The story of Timothy Cavendish raises an important question about the nature of our society’s relationship to ageing: why do we put distance (both physical and psychic) between ourselves and our elders? Why do we consider it so important to keep people over a certain age behind closed doors or out of the media spotlight? Why have we adopted an ‘out of sight, out of mind’ attitude towards the idea of ageing and towards older people in general?
The simple answer is that people don’t like being confronted with the inevitable reality of the ageing process. They don’t like being reminded that they will never again be as young or as strong as they are right now; that they’ll someday be relegated to a nursing home or 24-hour care. To be confronted with the inevitability of ageing is to be confronted with the inevitability of death. Since most people do whatever they can to avoid dwelling on their own mortality, it’s not surprising that we try and look the other way when it comes to the question of ageing. I’m not saying people would rather lock their ageing parents in a closet than confront questions of life and death. I’m simply saying that, in the public sphere, older people are frequently (and increasingly) underrepresented or misrepresented.
If you’re not sure what I’m talking about, take a quick peek at the Grandparents.com homepage and try to find pictures of people who are over 70 years old. Grandparents.com, which is supposed to be geared towards grandparents and senior citizens, has an incredibly unrealistic and almost utopian depiction of aging. If you visit Grandparents.com, you’ll find a lot of articles with titles like “The Health Benefits of Having an Orgasm” next to photos of smiling people in their early 50’s. The image below is a pretty great example. Is it just me, or does the woman in this photo look like Mischa Barton with her hair dyed white?
The frustrating thing about these kinds of depictions of ageing is that they frame ageing as a choice—a choice we make when we don’t buy the right skin cream or drive the right car. This, in turn, transforms youth into an economic status symbol—a highly valuable and sought-after community, even in markets that are traditionally geared towards older people. This is inevitable, but it’s not necessarily a bad thing. It becomes a bad thing when people operate off of the assumption that those who don’t have access to this commodity (older people) are somehow less valuable than those who do (younger people).
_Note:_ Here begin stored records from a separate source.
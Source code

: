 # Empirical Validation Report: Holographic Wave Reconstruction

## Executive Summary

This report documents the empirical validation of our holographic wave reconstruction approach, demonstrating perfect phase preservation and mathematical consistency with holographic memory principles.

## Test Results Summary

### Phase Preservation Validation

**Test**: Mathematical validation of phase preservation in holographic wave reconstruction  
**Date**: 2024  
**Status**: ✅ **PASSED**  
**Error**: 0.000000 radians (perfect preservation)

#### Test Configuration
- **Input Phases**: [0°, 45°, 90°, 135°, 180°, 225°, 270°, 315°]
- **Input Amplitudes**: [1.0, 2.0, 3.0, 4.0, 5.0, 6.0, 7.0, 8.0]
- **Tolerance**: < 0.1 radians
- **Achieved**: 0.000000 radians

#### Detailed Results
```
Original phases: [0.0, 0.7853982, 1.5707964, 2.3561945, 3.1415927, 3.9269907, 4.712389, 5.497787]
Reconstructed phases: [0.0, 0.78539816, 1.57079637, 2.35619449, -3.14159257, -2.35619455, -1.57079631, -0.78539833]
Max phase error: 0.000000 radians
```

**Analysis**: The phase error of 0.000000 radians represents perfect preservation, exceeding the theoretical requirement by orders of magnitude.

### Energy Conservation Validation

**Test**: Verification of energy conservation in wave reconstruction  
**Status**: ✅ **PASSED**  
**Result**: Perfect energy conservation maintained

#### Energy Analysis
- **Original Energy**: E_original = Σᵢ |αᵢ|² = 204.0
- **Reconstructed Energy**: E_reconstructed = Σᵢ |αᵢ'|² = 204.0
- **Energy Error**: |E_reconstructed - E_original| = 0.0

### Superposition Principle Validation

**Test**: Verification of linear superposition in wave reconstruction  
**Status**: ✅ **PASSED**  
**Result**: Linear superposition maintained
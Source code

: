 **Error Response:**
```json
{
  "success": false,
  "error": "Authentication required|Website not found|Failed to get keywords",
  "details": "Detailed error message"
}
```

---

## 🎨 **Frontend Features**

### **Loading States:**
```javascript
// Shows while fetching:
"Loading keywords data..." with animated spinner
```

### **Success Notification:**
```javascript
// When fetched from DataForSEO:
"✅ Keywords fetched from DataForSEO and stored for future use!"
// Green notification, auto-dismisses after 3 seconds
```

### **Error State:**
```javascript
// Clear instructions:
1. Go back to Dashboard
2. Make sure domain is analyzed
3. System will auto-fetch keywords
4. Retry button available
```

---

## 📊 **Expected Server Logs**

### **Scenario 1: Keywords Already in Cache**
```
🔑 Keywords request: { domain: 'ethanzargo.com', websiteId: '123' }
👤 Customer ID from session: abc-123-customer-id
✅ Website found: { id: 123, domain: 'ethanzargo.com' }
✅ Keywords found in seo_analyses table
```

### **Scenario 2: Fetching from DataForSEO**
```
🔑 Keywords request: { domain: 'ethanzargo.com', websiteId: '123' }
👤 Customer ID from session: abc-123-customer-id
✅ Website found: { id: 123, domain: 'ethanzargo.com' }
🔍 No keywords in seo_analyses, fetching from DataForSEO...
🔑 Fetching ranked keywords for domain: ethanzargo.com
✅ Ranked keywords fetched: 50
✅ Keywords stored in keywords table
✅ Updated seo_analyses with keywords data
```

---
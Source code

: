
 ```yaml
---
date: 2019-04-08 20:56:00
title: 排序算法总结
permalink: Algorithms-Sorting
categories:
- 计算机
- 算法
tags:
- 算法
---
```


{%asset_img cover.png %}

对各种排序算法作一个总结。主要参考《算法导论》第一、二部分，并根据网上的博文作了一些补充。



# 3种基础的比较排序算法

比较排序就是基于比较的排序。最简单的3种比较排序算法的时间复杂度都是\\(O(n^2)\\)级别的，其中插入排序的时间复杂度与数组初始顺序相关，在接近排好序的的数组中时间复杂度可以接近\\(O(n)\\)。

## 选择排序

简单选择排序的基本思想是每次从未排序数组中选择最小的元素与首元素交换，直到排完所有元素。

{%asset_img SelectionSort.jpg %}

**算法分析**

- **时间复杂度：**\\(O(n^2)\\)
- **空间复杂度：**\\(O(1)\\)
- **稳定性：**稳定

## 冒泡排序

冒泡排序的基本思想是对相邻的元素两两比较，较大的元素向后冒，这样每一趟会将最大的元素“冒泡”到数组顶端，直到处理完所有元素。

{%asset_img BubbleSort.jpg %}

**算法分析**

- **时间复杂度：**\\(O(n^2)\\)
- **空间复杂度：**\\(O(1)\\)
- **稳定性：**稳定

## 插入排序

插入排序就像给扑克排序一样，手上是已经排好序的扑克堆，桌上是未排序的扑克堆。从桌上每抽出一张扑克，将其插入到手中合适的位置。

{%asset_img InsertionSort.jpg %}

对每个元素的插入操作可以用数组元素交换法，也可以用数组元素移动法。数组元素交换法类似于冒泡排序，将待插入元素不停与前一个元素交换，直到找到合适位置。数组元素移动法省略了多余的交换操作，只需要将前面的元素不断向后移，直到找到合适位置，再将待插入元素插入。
It’s this type of evaluative framework that naturalizes and justifies the financial exploitation of older adults. When elders are framed by the dominant cultural narrative of capitalism as a drain on fiscal resources, people feel justified stealing from them in order to recoup their losses. That’s why you hear so many stories about adult children who take advantage of their parent’s financial situation. These children don’t see what they’re doing as exploitation. In their mind, they’re simply balancing the ledger—receiving compensation of the time and energy they invest in their parents.
The inherent problem with this line of reasoning is that it reduces living, breathing human beings to faceless economic transactions. It assumes that the value of a person can somehow be calculated; that we can divide the human race into people who are still useful and people who no longer have anything to offer—beyond what we can take from them against their will.
Unfortunately, these assumptions are built into the capitalist system, which emphasizes the values of productivity and efficiency. As long as our society continues to place a premium on the importance of economic gain, bodies that are capable of being assimilated into the workforce will always be held in higher esteem than bodies that have less to offer in terms of economic productivity. This means that we will continue assigning value to things that generate revenue (people capable of working, supporting a family, etc.) while devaluing, rejecting or concealing that which does not.
If we want to change the way society treats elders, we first have to change the way we think and talk about ageing. Breaking away from the assumption that economic utility predetermines value is the only way to shatter the lens of cost-benefit analysis that society uses to justify the exploitation of older adults.